---- TASK INPUTS
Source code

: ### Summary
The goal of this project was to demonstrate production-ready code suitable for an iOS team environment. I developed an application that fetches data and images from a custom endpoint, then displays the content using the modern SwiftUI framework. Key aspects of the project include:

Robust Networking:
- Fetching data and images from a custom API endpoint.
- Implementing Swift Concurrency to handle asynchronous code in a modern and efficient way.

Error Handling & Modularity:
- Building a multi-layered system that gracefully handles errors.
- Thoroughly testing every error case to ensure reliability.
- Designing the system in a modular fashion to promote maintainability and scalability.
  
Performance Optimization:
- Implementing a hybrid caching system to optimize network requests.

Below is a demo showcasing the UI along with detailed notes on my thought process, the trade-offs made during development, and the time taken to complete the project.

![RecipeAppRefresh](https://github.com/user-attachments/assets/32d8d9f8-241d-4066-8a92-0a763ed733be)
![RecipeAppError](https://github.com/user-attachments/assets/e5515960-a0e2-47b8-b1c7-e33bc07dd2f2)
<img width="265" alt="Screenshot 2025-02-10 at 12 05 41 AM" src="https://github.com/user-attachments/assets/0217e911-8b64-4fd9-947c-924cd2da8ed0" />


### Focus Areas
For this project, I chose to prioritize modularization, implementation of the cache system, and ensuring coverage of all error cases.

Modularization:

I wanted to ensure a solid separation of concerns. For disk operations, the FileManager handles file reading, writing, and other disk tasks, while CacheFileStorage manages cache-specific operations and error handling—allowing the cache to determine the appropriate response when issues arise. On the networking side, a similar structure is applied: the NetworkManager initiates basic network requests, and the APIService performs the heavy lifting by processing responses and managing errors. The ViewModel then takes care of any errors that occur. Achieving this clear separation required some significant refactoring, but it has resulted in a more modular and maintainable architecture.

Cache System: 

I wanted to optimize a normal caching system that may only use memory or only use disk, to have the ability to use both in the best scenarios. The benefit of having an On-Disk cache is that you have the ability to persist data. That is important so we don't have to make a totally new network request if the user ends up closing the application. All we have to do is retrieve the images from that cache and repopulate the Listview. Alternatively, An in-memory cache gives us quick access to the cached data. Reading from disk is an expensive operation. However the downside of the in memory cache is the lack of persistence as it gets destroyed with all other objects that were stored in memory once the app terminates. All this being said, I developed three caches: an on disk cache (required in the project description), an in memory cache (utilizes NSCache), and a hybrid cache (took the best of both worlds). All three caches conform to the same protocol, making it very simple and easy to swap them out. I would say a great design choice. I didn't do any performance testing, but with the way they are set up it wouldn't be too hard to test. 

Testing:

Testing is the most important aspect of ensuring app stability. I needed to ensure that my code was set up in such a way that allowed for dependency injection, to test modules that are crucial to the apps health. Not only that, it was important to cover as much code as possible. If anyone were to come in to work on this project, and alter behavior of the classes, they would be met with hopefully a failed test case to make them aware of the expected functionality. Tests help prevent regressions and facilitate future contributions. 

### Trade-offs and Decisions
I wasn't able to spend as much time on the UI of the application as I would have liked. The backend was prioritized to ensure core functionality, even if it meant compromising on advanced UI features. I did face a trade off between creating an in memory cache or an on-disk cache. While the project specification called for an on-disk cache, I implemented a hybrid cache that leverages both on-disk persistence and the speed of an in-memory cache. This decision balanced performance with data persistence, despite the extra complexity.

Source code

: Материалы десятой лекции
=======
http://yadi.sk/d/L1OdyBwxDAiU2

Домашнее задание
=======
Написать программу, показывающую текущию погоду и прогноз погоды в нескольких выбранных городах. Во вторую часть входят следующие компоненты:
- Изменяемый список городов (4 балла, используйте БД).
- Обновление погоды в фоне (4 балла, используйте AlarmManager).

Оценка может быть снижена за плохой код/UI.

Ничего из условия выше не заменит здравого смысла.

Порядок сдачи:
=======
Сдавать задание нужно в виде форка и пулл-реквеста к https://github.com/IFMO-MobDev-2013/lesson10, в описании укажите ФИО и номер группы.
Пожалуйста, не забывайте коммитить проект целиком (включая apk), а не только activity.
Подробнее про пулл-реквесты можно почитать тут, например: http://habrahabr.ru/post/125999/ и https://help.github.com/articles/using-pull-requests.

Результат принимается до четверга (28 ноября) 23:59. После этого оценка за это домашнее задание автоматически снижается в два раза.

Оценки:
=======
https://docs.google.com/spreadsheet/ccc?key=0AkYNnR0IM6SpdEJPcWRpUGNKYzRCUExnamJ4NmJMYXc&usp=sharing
--------
● DESCRIPTION OF THE TASK
Every entry must be repeated exactly; none may be skipped.

● ANSWER BELOW
Source code

: ### Summary
The goal of this project was to demonstrate production-ready code suitable for an iOS team environment. I developed an application that fetches data and images from a custom endpoint, then displays the content using the modern SwiftUI framework. Key aspects of the project include:

Robust Networking:
- Fetching data and images from a custom API endpoint.
- Implementing Swift Concurrency to handle asynchronous code in a modern and efficient way.

Error Handling & Modularity:
- Building a multi-layered system that gracefully handles errors.
- Thoroughly testing every error case to ensure reliability.
- Designing the system in a modular fashion to promote maintainability and scalability.
  
Performance Optimization:
- Implementing a hybrid caching system to optimize network requests.

Below is a demo showcasing the UI along with detailed notes on my thought process, the trade-offs made during development, and the time taken to complete the project.

![RecipeAppRefresh](https://github.com/user-attachments/assets/32d8d9f8-241d-4066-8a92-0a763ed733be)
![RecipeAppError](https://github.com/user-attachments/assets/e5515960-a0e2-47b8-b1c7-e33bc07dd2f2)
<img width="265" alt="Screenshot 2025-02-10 at 12 05 41 AM" src="https://github.com/user-attachments/assets/0217e911-8b64-4fd9-947c-924cd2da8ed0" />


### Focus Areas
For this project, I chose to prioritize modularization, implementation of the cache system, and ensuring coverage of all error cases.

Modularization:

I wanted to ensure a solid separation of concerns. For disk operations, the FileManager handles file reading, writing, and other disk tasks, while CacheFileStorage manages cache-specific operations and error handling—allowing the cache to determine the appropriate response when issues arise. On the networking side, a similar structure is applied: the NetworkManager initiates basic network requests, and the APIService performs the heavy lifting by processing responses and managing errors. The ViewModel then takes care of any errors that occur. Achieving this clear separation required some significant refactoring, but it has resulted in a more modular and maintainable architecture.

Cache System: 

I wanted to optimize a normal caching system that may only use memory or only use disk, to have the ability to use both in the best scenarios. The benefit of having an On-Disk cache is that you have the ability to persist data. That is important so we don't have to make a totally new network request if the user ends up closing the application. All we have to do is retrieve the images from that cache and repopulate the Listview. Alternatively, An in-memory cache gives us quick access to the cached data. Reading from disk is an expensive operation. However the downside of the in memory cache is the lack of persistence as it gets destroyed with all other objects that were stored in memory once the app terminates. All this being said, I developed three caches: an on disk cache (required in the project description), an in memory cache (utilizes NSCache), and a hybrid cache (took the best of both worlds). All three caches conform to the same protocol, making it very simple and easy to swap them out. I would say a great design choice. I didn't do any performance testing, but with the way they are set up it wouldn't be too hard to test. 

Testing:

Testing is the most important aspect of ensuring app stability. I needed to ensure that my code was set up in such a way that allowed for dependency injection, to test modules that are crucial to the apps health. Not only that, it was important to cover as much code as possible. If anyone were to come in to work on this project, and alter behavior of the classes, they would be met with hopefully a failed test case to make them aware of the expected functionality. Tests help prevent regressions and facilitate future contributions. 

### Trade-offs and Decisions
I wasn't able to spend as much time on the UI of the application as I would have liked. The backend was prioritized to ensure core functionality, even if it meant compromising on advanced UI features. I did face a trade off between creating an in memory cache or an on-disk cache. While the project specification called for an on-disk cache, I implemented a hybrid cache that leverages both on-disk persistence and the speed of an in-memory cache. This decision balanced performance with data persistence, despite the extra complexity.

Source code

: Материалы десятой лекции
=======
http://yadi.sk/d/L1OdyBwxDAiU2

Домашнее задание
=======
Написать программу, показывающую текущию погоду и прогноз погоды в нескольких выбранных городах. Во вторую часть входят следующие компоненты:
- Изменяемый список городов (4 балла, используйте БД).
- Обновление погоды в фоне (4 балла, используйте AlarmManager).

Оценка может быть снижена за плохой код/UI.

Ничего из условия выше не заменит здравого смысла.

Порядок сдачи:
=======
Сдавать задание нужно в виде форка и пулл-реквеста к https://github.com/IFMO-MobDev-2013/lesson10, в описании укажите ФИО и номер группы.
Пожалуйста, не забывайте коммитить проект целиком (включая apk), а не только activity.
Подробнее про пулл-реквесты можно почитать тут, например: http://habrahabr.ru/post/125999/ и https://help.github.com/articles/using-pull-requests.

Результат принимается до четверга (28 ноября) 23:59. После этого оценка за это домашнее задание автоматически снижается в два раза.

Оценки:
=======
https://docs.google.com/spreadsheet/ccc?key=0AkYNnR0IM6SpdEJPcWRpUGNKYzRCUExnamJ4NmJMYXc&usp=sharing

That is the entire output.